- [EXERCISE DIRECTIONS]:
In the data that follows, find the line containing "type theory inside"; then quote that line and every line after it, exactly, through the last one.

- [Document images with source code]:
──────

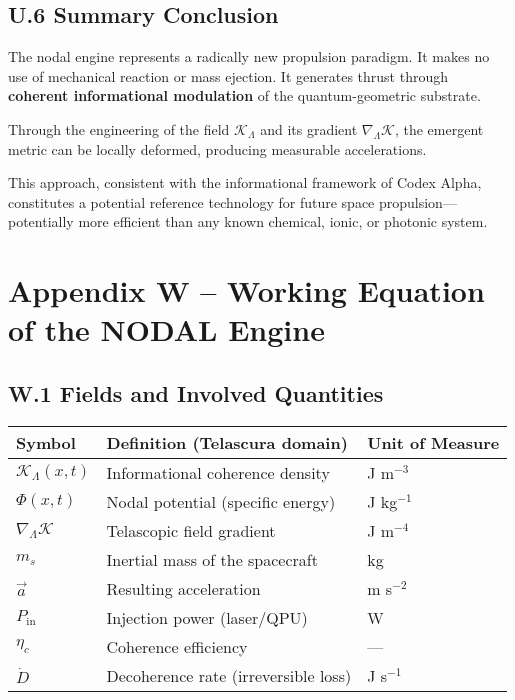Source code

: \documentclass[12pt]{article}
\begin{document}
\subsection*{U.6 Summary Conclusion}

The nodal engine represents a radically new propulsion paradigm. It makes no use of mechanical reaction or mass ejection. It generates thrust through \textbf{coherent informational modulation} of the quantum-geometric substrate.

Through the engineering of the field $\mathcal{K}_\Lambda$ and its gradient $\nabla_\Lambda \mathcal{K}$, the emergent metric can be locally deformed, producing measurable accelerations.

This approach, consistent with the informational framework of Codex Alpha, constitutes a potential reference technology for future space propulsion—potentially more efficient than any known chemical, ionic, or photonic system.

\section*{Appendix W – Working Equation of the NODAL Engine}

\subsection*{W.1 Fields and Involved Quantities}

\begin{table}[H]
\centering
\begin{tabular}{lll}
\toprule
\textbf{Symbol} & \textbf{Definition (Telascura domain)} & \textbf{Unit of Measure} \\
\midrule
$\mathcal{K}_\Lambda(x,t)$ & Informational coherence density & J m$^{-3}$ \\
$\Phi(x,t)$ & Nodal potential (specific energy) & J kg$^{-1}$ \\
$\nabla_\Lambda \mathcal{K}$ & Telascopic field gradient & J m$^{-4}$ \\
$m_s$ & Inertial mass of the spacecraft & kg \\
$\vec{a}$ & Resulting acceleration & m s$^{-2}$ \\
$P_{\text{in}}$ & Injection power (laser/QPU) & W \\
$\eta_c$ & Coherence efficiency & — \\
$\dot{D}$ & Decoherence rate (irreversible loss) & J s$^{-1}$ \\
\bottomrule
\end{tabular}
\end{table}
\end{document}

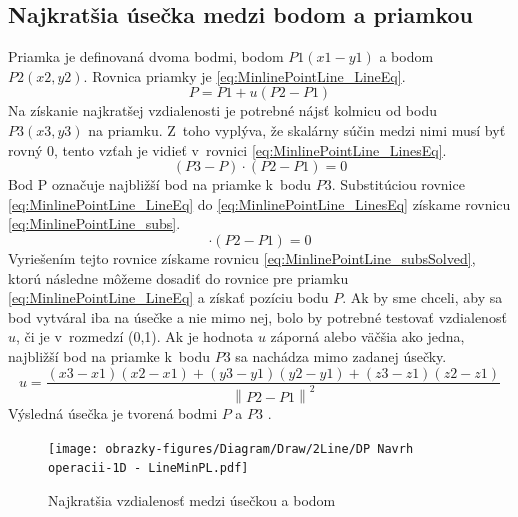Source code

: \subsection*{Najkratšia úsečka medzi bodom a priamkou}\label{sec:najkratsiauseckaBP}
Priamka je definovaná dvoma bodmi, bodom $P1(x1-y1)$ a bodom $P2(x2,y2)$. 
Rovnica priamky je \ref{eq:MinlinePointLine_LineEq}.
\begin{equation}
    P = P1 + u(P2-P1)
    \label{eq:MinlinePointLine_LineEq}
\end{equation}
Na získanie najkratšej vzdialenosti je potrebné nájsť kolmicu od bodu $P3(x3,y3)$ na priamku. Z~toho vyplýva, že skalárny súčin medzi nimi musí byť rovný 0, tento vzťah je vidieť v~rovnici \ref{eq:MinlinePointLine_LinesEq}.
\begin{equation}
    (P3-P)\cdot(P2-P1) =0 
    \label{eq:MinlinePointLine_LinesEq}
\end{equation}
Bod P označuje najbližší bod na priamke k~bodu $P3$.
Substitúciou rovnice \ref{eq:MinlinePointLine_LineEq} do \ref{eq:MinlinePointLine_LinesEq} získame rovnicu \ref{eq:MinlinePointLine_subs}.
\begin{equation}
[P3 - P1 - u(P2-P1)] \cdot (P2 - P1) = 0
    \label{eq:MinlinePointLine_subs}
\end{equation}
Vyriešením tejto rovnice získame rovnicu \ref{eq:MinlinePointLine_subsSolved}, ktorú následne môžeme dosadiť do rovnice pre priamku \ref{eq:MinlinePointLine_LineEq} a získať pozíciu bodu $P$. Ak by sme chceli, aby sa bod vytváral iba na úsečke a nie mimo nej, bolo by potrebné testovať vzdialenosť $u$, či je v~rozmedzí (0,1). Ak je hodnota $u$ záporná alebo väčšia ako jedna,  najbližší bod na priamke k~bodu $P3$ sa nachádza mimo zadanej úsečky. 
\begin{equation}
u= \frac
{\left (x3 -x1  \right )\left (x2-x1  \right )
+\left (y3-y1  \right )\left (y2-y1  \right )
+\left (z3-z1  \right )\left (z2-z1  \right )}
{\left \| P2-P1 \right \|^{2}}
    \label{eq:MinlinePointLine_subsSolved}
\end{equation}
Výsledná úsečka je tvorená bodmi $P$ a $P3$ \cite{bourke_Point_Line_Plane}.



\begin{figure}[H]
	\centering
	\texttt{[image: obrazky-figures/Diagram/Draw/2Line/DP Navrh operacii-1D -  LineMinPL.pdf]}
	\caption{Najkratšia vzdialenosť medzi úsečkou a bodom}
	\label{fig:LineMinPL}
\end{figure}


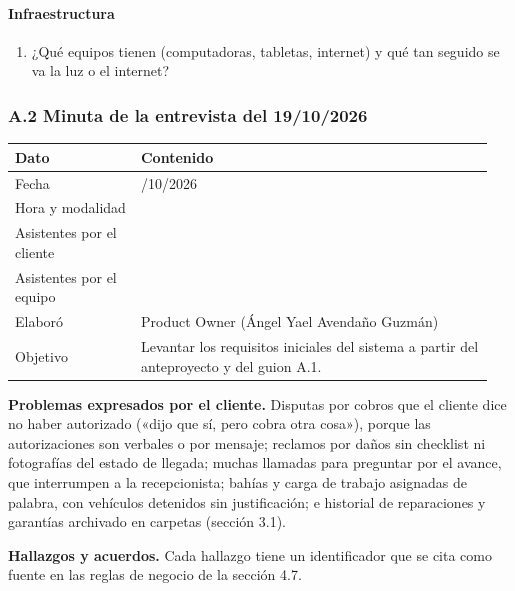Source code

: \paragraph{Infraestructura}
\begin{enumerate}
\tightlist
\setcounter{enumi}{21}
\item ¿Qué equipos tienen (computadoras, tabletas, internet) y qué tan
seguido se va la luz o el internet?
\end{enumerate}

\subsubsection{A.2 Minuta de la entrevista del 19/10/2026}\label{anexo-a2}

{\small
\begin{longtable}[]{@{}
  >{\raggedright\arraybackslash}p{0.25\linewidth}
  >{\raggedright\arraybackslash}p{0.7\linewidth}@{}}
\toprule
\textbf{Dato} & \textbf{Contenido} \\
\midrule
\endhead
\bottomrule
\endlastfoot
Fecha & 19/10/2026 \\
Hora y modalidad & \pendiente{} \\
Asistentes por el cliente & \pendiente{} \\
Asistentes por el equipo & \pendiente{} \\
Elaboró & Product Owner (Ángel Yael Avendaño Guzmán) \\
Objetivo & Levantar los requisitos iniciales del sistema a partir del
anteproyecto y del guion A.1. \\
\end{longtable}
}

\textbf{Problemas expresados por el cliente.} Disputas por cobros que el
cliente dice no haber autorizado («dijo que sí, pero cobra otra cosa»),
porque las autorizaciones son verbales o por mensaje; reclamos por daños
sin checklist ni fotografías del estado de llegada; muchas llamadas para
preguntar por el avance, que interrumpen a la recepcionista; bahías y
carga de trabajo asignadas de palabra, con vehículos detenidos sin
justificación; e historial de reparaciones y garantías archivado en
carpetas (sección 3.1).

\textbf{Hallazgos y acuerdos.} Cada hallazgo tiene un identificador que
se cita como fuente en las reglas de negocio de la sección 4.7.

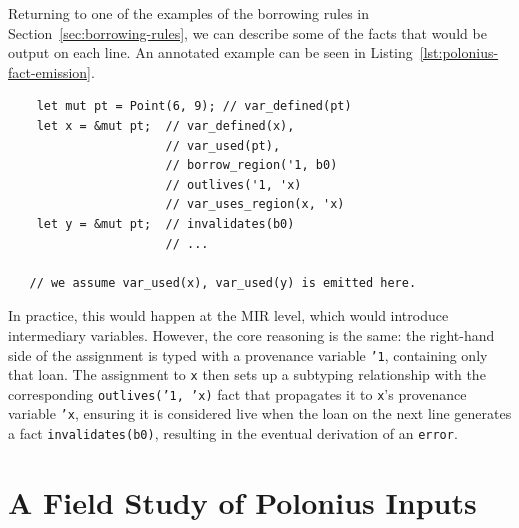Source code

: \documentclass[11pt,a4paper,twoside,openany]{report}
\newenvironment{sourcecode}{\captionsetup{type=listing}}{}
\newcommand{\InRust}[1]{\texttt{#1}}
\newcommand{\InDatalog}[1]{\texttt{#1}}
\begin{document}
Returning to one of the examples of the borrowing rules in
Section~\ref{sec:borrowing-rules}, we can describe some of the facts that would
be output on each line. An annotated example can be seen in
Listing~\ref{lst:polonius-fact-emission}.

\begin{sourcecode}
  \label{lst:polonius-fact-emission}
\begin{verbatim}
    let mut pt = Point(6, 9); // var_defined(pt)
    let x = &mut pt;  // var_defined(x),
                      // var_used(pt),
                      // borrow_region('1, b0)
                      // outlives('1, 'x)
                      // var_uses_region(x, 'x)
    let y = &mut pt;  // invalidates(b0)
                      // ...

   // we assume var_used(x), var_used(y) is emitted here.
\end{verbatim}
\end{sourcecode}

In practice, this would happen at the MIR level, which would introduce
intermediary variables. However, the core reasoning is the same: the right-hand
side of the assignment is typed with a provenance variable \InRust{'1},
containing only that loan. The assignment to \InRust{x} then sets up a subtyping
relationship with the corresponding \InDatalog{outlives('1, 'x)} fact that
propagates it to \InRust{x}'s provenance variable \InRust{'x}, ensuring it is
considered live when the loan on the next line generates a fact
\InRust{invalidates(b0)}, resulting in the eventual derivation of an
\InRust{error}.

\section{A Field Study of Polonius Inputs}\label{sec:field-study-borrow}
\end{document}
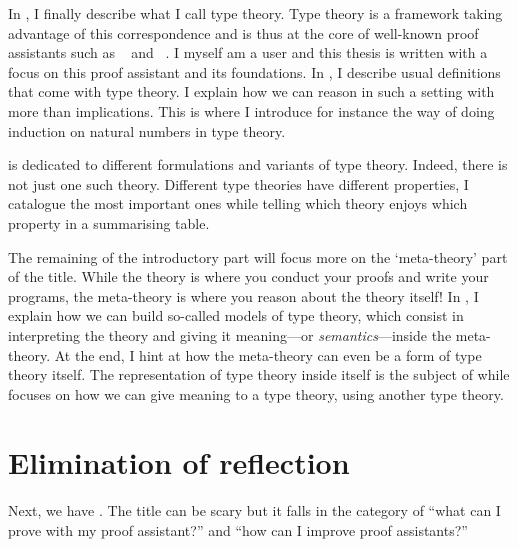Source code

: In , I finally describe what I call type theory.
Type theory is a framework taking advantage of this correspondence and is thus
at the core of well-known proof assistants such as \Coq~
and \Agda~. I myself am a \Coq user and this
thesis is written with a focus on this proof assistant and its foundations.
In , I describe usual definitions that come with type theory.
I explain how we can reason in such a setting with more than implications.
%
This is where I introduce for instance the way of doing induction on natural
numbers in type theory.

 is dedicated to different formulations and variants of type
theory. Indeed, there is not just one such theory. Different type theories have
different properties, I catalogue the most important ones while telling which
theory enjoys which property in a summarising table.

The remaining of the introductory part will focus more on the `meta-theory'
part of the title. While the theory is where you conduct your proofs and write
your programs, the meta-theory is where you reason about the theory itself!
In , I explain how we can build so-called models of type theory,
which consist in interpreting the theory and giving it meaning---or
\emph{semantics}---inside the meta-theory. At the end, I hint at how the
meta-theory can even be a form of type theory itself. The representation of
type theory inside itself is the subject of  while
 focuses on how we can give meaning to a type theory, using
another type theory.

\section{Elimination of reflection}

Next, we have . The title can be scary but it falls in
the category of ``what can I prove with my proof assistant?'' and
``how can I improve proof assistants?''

──────

- [EXERCISE RESULT]:
type theory inside itself is the subject of  while
 focuses on how we can give meaning to a type theory, using
another type theory.

\section{Elimination of reflection}

Next, we have . The title can be scary but it falls in
the category of ``what can I prove with my proof assistant?'' and
``how can I improve proof assistants?''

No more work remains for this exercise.